Farzan Artificial Intelligence Team, Farzan Clinical Research Institute, Tehran, Islamic Republic of Iran.
Centre for Health Services Research, Faculty of Medicine, The University of Queensland, Brisbane, Australia; School of Psychological Sciences, Monash University, Melbourne, Australia.
Asian J Psychiatr. 2024 Oct;100:104168. doi: 10.1016/j.ajp.2024.104168. Epub 2024 Jul 25.
Medical decision-making is crucial for effective treatment, especially in psychiatry where diagnosis often relies on subjective patient reports and a lack of high-specificity symptoms. Artificial intelligence (AI), particularly Large Language Models (LLMs) like GPT, has emerged as a promising tool to enhance diagnostic accuracy in psychiatry. This comparative study explores the diagnostic capabilities of several AI models, including Aya, GPT-3.5, GPT-4, GPT-3.5 clinical assistant (CA), Nemotron, and Nemotron CA, using clinical cases from the DSM-5.
We curated 20 clinical cases from the DSM-5 Clinical Cases book, covering a wide range of psychiatric diagnoses. Four advanced AI models (GPT-3.5 Turbo, GPT-4, Aya, Nemotron) were tested using prompts to elicit detailed diagnoses and reasoning. The models' performances were evaluated based on accuracy and quality of reasoning, with additional analysis using the Retrieval Augmented Generation (RAG) methodology for models accessing the DSM-5 text.
The AI models showed varied diagnostic accuracy, with GPT-3.5 and GPT-4 performing notably better than Aya and Nemotron in terms of both accuracy and reasoning quality. While models struggled with specific disorders such as cyclothymic and disruptive mood dysregulation disorders, others excelled, particularly in diagnosing psychotic and bipolar disorders. Statistical analysis highlighted significant differences in accuracy and reasoning, emphasizing the superiority of the GPT models.
The application of AI in psychiatry offers potential improvements in diagnostic accuracy.
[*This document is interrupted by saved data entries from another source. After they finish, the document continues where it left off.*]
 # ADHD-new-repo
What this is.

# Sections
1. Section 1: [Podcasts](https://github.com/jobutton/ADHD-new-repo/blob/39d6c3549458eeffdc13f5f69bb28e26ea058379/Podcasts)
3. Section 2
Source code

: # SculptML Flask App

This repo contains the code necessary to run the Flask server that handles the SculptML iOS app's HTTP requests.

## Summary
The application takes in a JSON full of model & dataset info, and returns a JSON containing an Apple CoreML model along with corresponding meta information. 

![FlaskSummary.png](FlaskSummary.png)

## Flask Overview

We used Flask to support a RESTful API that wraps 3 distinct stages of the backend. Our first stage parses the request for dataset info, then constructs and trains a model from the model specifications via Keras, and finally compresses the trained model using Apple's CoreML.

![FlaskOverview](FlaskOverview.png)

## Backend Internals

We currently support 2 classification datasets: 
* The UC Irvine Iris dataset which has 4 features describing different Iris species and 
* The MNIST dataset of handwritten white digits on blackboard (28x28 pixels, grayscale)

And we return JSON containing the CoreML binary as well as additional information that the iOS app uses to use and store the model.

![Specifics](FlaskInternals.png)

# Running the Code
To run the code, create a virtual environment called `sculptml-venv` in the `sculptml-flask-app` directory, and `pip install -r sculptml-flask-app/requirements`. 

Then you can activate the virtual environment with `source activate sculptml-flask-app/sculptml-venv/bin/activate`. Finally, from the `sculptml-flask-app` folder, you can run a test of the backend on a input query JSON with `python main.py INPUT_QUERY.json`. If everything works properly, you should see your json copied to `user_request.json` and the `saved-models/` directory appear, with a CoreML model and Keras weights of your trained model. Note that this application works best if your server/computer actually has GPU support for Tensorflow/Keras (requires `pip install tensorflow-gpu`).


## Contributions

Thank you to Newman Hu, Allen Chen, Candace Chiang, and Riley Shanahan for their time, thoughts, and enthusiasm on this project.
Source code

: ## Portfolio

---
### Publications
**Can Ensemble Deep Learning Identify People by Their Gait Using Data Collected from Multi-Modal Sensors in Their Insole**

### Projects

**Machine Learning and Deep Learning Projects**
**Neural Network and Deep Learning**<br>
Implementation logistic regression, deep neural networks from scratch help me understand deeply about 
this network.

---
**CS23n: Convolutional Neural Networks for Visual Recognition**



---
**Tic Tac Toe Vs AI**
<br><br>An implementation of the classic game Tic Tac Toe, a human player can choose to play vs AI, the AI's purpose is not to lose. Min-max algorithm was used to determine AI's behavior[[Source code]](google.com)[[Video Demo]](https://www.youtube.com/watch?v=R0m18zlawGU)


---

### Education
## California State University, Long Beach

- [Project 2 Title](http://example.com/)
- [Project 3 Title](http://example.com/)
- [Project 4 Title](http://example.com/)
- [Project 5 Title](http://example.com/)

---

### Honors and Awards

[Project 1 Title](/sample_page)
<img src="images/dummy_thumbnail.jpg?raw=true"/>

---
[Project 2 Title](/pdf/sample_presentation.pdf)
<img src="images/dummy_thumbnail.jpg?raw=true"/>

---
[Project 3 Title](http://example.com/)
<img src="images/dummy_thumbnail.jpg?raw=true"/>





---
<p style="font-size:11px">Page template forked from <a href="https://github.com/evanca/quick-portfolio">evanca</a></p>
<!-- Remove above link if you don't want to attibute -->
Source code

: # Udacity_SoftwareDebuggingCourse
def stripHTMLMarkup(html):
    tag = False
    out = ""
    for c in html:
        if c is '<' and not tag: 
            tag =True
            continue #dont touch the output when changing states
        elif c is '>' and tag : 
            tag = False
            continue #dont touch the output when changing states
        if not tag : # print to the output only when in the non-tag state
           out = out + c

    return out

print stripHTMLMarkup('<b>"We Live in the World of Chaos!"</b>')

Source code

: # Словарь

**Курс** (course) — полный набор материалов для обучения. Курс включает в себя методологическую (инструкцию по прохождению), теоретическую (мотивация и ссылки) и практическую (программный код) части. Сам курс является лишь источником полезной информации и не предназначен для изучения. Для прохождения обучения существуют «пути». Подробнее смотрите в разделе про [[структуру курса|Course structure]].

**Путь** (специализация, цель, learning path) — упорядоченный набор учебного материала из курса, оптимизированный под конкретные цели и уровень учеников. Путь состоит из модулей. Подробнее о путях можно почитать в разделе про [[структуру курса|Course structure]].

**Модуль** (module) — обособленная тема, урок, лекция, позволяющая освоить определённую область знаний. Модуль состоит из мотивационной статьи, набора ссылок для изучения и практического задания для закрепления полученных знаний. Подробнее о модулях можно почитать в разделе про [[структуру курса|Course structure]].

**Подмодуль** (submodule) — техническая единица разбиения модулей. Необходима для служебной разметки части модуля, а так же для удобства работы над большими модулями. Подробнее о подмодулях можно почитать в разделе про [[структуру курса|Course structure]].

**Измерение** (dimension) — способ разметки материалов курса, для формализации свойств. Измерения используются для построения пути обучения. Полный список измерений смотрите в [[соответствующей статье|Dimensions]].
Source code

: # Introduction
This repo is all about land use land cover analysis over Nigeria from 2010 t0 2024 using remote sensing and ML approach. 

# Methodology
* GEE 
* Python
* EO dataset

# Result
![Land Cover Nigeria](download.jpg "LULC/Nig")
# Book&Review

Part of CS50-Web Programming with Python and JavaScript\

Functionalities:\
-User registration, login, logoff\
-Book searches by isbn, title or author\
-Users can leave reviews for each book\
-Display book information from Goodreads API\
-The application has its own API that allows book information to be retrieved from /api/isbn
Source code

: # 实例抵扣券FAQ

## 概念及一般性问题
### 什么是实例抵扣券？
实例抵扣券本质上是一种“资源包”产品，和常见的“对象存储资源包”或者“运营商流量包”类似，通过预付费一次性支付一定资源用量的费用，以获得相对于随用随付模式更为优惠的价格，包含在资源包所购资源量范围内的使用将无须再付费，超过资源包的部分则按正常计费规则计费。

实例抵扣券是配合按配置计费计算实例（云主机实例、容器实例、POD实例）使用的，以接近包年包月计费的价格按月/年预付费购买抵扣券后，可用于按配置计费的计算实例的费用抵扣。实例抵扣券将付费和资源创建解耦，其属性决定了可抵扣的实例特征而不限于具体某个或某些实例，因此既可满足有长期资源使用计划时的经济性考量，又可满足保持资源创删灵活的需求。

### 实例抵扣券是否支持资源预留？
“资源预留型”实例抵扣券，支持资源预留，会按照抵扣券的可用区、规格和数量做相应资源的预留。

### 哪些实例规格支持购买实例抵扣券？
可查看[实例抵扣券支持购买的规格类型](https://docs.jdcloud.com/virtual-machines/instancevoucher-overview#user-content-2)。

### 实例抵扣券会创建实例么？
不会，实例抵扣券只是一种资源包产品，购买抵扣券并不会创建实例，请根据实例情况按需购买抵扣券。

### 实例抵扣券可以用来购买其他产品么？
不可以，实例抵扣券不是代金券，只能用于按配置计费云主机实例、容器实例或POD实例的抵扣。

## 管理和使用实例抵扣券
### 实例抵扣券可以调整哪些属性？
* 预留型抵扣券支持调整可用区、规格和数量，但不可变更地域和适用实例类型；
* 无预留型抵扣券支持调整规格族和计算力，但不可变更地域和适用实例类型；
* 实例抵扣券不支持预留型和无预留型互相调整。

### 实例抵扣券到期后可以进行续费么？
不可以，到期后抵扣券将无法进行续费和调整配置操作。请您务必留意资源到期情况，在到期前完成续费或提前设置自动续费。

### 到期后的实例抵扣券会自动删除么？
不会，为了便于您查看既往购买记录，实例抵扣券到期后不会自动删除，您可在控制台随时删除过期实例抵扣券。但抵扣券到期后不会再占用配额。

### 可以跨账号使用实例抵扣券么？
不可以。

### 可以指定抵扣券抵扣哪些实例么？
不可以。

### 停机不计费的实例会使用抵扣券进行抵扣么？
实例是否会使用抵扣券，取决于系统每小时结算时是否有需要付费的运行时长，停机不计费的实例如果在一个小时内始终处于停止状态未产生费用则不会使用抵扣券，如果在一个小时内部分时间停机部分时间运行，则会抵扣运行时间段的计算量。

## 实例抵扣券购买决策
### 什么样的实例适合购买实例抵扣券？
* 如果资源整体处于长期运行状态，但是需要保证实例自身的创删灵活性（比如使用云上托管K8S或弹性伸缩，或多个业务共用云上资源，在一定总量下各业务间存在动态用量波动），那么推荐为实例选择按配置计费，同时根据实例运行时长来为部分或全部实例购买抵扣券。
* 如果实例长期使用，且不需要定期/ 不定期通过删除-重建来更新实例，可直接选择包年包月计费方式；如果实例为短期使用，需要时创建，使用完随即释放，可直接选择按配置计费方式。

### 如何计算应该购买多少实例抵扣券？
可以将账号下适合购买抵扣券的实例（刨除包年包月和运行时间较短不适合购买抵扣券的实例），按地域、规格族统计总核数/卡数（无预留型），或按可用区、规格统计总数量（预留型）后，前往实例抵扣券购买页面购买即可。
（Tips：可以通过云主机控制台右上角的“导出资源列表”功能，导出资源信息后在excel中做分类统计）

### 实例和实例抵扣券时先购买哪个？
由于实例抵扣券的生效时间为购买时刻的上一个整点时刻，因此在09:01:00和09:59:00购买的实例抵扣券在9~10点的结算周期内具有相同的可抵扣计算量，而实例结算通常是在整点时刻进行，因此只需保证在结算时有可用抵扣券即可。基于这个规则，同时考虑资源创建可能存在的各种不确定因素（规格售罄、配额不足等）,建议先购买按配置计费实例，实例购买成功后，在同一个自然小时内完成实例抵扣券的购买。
The superior performance of the GPT models can be attributed to their advanced natural language processing capabilities and extensive training on diverse text data, enabling more effective interpretation of psychiatric language. However, models like Aya and Nemotron showed limitations in reasoning, indicating a need for further refinement in their training and application.
AI holds significant promise for enhancing psychiatric diagnostics, with certain models demonstrating high potential in interpreting complex clinical descriptions accurately. Future research should focus on expanding the dataset and integrating multimodal data to further enhance the diagnostic capabilities of AI in psychiatry.
医学决策对于有效治疗至关重要,特别是在精神病学领域,诊断往往依赖于主观的患者报告和缺乏高度特异性的症状。人工智能(AI),特别是像 GPT 这样的大型语言模型(LLM),已经成为提高精神病学诊断准确性的有前途的工具。这项比较研究探索了几种 AI 模型的诊断能力,包括 Aya、GPT-3.5、GPT-4、GPT-3.5 临床助理(CA)、Nemotron 和 Nemotron CA,使用来自 DSM-5 的临床病例。
我们从 DSM-5 临床病例书中整理了 20 个临床病例,涵盖了广泛的精神科诊断。我们使用提示来引出详细的诊断和推理,对四个先进的 AI 模型(GPT-3.5 Turbo、GPT-4、Aya、Nemotron)进行了测试。根据准确性和推理质量对模型的性能进行了评估,并使用检索增强生成(RAG)方法对访问 DSM-5 文本的模型进行了额外的分析。
AI 模型显示出不同的诊断准确性,GPT-3.5 和 GPT-4 在准确性和推理质量方面的表现明显优于 Aya 和 Nemotron。虽然模型在特定障碍(如环性心境和破坏性情绪失调障碍)方面存在困难,但其他障碍的诊断则表现出色,尤其是在诊断精神病和双相障碍方面。统计分析强调了准确性和推理方面的显著差异,突出了 GPT 模型的优越性。
人工智能在精神病学中的应用有望提高诊断准确性。GPT 模型的优越性能可归因于其先进的自然语言处理能力和对各种文本数据的广泛训练,使其能够更有效地解释精神科语言。然而,Aya 和 Nemotron 等模型在推理方面表现出局限性,表明需要进一步改进其训练和应用。
人工智能在增强精神病学诊断方面具有重要的潜力,某些模型在准确解释复杂临床描述方面具有很高的潜力。未来的研究应侧重于扩大数据集并整合多模态数据,以进一步提高人工智能在精神病学中的诊断能力。